5. Language learning methodology
Studies also show that immersive language learning is one of the fastest ways to pick up a new language—that is, diving into the new language and minimizing the amount of time you spend speaking your native language. Neuroscientists at Georgetown University Medical Center found that it’s possible for adults to process a foreign language the way a native-fluent speaker does, but those trained through immersion process more quickly than those in a traditional formal classroom.
The researchers used an artificial language of 13 words, completely different from English, and subjects were asked to play a computer game using the language. “After five months, both groups retained the language even though they had not used it at all, and both displayed brain processing similar to that of a native speaker,” said the researchers, “but the immersion group displayed the full brain patterns of a native speaker.”
Immersion methods, like the Berlitz method, appear to leave a deeper imprint in the brain.

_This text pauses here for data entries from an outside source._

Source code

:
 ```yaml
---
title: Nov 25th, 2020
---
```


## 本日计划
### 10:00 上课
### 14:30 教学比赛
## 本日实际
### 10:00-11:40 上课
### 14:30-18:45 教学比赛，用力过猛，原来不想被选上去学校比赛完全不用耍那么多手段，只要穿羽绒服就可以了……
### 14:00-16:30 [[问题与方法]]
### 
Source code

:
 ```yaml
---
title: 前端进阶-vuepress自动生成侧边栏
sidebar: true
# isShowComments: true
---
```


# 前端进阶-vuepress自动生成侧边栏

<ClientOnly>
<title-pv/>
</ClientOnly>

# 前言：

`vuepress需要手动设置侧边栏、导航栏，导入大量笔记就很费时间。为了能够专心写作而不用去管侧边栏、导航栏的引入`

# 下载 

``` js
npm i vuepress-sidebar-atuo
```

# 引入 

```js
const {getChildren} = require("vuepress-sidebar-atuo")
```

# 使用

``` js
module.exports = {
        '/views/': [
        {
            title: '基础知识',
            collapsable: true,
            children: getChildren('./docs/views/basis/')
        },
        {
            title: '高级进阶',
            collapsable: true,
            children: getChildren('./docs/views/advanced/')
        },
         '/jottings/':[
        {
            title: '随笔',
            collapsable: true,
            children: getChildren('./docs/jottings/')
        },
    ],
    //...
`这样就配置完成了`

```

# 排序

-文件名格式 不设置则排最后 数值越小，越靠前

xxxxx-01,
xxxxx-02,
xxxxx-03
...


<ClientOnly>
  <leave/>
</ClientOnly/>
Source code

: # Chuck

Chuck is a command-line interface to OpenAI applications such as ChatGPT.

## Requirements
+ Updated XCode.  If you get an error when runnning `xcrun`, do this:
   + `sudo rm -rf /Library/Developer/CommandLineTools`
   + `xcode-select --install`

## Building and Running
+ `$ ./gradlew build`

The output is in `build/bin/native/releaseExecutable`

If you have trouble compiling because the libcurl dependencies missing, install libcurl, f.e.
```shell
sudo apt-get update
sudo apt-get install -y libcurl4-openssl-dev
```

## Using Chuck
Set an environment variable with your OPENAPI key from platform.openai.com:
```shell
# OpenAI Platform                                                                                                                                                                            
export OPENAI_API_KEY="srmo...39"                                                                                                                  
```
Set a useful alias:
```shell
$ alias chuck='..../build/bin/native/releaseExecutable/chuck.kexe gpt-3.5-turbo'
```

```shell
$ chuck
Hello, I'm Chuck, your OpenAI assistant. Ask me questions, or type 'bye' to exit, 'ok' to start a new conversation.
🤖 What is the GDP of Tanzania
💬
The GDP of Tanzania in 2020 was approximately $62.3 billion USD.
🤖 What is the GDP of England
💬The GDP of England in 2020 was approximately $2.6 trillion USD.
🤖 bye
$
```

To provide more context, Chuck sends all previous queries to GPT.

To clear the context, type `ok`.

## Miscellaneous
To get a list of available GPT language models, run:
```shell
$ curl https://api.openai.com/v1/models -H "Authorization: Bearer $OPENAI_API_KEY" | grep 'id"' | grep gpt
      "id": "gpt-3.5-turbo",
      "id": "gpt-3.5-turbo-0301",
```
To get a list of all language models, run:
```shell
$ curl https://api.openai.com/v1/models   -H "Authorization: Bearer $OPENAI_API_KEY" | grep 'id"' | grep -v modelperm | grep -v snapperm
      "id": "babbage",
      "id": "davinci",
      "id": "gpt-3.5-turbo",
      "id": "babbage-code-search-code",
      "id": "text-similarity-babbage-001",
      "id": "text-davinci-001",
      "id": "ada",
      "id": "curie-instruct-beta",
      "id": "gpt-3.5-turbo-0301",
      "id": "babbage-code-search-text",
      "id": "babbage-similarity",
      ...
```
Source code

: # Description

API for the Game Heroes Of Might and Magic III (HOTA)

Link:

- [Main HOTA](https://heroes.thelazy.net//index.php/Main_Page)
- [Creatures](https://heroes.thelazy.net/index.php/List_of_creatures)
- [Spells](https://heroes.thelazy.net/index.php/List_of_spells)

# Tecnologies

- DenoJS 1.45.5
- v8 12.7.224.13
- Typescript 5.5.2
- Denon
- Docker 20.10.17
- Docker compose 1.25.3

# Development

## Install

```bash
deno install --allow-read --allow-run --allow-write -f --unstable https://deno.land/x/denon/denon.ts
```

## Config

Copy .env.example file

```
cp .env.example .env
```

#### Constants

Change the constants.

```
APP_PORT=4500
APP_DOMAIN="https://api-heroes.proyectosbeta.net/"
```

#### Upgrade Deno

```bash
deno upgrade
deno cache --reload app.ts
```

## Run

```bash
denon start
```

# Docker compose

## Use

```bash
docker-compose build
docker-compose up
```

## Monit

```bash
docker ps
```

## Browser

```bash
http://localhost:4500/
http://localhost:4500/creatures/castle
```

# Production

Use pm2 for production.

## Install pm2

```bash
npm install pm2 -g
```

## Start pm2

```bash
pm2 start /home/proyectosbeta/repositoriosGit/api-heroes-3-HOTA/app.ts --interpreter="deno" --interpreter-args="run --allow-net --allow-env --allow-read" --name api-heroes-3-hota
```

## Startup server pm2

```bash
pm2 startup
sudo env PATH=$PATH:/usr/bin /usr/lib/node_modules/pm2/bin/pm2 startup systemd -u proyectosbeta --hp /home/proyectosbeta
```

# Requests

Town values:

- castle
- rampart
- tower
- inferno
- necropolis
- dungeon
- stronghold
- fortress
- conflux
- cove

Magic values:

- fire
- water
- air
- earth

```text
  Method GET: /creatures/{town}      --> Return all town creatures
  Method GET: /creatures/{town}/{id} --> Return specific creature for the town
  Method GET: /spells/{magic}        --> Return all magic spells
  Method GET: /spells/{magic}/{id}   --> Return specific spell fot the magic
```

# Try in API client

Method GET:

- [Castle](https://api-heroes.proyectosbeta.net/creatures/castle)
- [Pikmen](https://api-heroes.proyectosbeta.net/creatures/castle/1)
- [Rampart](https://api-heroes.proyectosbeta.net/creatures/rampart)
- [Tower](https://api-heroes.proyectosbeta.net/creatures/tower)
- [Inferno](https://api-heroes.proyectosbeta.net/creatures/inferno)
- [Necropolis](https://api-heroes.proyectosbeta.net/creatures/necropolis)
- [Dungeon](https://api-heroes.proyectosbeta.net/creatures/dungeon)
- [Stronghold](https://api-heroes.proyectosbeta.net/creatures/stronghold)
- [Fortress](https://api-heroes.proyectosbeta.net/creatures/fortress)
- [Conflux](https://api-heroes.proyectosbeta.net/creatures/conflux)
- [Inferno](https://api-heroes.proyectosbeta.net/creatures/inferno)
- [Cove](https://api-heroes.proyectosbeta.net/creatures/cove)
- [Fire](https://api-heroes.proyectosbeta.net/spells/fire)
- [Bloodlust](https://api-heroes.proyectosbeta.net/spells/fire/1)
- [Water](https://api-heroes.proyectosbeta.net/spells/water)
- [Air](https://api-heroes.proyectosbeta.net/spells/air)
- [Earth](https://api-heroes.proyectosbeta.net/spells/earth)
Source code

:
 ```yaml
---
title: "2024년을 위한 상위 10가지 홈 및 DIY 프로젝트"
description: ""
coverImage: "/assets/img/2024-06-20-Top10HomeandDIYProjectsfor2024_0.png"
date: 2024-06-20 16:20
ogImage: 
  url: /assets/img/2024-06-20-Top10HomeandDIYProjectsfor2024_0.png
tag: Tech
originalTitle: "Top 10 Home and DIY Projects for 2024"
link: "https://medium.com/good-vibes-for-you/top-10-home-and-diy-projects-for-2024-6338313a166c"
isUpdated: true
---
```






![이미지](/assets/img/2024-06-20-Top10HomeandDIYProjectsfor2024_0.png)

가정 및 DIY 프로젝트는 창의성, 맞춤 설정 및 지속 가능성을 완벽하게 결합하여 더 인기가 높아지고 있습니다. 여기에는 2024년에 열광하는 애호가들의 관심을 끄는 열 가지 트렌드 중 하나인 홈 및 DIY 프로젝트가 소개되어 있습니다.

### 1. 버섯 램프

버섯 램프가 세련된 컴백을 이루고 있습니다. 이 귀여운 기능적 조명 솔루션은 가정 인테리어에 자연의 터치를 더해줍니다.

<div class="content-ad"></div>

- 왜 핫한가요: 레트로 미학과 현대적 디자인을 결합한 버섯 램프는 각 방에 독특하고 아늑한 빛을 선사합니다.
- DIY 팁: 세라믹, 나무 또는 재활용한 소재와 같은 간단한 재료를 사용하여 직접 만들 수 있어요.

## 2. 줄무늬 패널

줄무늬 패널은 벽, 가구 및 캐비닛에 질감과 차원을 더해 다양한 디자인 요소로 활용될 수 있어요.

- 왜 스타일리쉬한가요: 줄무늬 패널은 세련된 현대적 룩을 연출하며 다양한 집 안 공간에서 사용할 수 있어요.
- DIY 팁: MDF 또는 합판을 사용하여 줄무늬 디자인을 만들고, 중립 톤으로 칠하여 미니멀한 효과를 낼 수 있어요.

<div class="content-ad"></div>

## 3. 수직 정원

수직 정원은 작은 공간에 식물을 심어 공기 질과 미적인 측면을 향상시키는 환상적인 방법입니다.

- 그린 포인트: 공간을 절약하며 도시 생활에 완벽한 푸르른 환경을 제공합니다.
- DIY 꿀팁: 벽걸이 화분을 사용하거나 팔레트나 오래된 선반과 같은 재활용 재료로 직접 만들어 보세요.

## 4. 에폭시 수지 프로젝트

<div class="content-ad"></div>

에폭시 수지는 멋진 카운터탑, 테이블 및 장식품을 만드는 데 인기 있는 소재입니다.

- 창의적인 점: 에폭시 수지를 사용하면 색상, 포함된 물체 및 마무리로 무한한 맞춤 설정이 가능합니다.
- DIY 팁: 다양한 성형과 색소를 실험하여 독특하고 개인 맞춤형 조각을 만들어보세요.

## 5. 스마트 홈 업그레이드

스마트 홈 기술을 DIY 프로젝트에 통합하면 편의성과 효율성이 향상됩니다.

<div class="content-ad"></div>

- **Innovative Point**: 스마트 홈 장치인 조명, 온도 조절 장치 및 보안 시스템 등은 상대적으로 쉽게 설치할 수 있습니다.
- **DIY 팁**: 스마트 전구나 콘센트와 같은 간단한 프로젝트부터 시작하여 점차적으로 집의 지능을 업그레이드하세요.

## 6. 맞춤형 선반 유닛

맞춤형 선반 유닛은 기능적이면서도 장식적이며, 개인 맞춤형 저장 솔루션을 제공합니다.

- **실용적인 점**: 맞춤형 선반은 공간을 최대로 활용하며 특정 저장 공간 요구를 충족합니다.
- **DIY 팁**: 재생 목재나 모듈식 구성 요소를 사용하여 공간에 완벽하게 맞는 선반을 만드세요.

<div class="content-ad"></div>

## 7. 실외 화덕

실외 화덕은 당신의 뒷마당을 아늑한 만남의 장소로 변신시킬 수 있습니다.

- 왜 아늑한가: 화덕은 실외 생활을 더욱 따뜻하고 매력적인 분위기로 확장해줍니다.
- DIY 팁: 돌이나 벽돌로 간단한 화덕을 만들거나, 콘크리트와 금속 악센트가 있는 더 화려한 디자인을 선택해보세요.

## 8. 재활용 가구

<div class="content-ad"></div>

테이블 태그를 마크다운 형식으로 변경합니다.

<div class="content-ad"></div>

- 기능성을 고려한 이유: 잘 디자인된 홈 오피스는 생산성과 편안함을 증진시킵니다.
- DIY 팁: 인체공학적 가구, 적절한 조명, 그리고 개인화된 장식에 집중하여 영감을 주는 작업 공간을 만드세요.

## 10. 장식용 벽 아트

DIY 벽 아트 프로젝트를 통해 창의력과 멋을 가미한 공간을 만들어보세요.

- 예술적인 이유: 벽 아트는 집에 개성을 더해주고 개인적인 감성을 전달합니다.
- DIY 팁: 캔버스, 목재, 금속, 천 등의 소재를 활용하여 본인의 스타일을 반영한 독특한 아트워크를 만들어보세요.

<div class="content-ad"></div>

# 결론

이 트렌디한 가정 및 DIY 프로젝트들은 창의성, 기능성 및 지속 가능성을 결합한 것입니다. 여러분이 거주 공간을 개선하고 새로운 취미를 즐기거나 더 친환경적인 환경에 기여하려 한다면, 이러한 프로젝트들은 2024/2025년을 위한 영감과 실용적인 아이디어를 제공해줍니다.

Be aware of what motivates you
We all lead busy lives and it’s not always easy to find time to pursue the side projects we want to pursue. But when you have some idea of how long a project will take you, and the tools and mindset needed to get the job done, it can come more easily. The same is true for picking up a foreign language.
Keeping a timeline in mind can help. Identifying what’s driving you to learn the language—whether it’s work or moving abroad—can help. Putting deliberate effort in and cultivating a growth mindset can help. With these things in mind, you’re already one step closer to mastery.